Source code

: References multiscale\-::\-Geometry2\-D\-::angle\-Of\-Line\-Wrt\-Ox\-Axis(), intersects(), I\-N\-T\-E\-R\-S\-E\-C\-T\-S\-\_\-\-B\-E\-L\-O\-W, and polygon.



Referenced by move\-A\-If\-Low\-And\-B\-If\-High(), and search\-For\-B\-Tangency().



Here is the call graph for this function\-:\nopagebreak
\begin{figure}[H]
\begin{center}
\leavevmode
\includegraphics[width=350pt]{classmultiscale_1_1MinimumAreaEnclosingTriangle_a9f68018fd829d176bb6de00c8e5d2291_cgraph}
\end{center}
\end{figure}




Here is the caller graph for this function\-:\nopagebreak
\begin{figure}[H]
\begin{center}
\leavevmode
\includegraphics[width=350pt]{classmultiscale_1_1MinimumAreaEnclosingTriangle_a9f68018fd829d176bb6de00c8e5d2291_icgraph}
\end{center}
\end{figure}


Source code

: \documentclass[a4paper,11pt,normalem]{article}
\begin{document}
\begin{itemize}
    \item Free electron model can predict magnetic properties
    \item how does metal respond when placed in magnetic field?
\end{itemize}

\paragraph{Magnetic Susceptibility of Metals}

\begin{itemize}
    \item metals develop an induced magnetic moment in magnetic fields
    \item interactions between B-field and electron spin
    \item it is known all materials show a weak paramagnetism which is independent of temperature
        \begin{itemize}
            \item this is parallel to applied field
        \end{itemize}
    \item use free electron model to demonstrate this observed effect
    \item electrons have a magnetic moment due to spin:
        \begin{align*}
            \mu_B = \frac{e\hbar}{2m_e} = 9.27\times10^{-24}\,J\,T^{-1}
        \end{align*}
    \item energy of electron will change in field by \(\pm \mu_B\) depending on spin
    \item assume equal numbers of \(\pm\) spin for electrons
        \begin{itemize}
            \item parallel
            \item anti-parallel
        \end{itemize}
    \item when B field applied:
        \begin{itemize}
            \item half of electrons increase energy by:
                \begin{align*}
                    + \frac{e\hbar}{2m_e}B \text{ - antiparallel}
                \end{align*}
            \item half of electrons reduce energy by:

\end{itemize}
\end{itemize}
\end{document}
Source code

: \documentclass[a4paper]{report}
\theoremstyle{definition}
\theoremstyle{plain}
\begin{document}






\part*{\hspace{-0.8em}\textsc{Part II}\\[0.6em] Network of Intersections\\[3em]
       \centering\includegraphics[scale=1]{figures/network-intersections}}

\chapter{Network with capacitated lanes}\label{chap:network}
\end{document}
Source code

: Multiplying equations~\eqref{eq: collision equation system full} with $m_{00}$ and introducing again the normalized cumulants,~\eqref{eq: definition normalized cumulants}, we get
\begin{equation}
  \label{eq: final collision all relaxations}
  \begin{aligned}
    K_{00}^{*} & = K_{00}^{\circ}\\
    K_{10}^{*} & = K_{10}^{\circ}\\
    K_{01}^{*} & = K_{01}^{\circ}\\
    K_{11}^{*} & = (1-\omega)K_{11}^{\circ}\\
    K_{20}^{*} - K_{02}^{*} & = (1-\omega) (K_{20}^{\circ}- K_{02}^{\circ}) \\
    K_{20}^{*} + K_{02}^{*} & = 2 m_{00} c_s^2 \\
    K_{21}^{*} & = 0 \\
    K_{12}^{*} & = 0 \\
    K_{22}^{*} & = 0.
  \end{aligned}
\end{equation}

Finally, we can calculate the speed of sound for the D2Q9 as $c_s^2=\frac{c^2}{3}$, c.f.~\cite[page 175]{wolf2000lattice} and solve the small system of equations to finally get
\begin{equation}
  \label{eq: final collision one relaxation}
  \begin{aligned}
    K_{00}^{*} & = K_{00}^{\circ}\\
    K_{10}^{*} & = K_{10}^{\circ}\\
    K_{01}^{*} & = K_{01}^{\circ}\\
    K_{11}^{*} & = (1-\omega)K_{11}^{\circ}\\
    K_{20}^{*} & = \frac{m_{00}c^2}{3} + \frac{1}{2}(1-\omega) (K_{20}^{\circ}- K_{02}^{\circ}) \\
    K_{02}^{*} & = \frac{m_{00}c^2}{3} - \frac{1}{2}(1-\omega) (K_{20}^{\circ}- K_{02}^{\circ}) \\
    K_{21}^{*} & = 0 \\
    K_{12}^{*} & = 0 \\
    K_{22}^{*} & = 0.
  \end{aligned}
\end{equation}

__TRY IT__. Tell how many lines of the data contain "when". Nothing but the number belongs in the reply.

__EXERCISE SOLUTION__. 2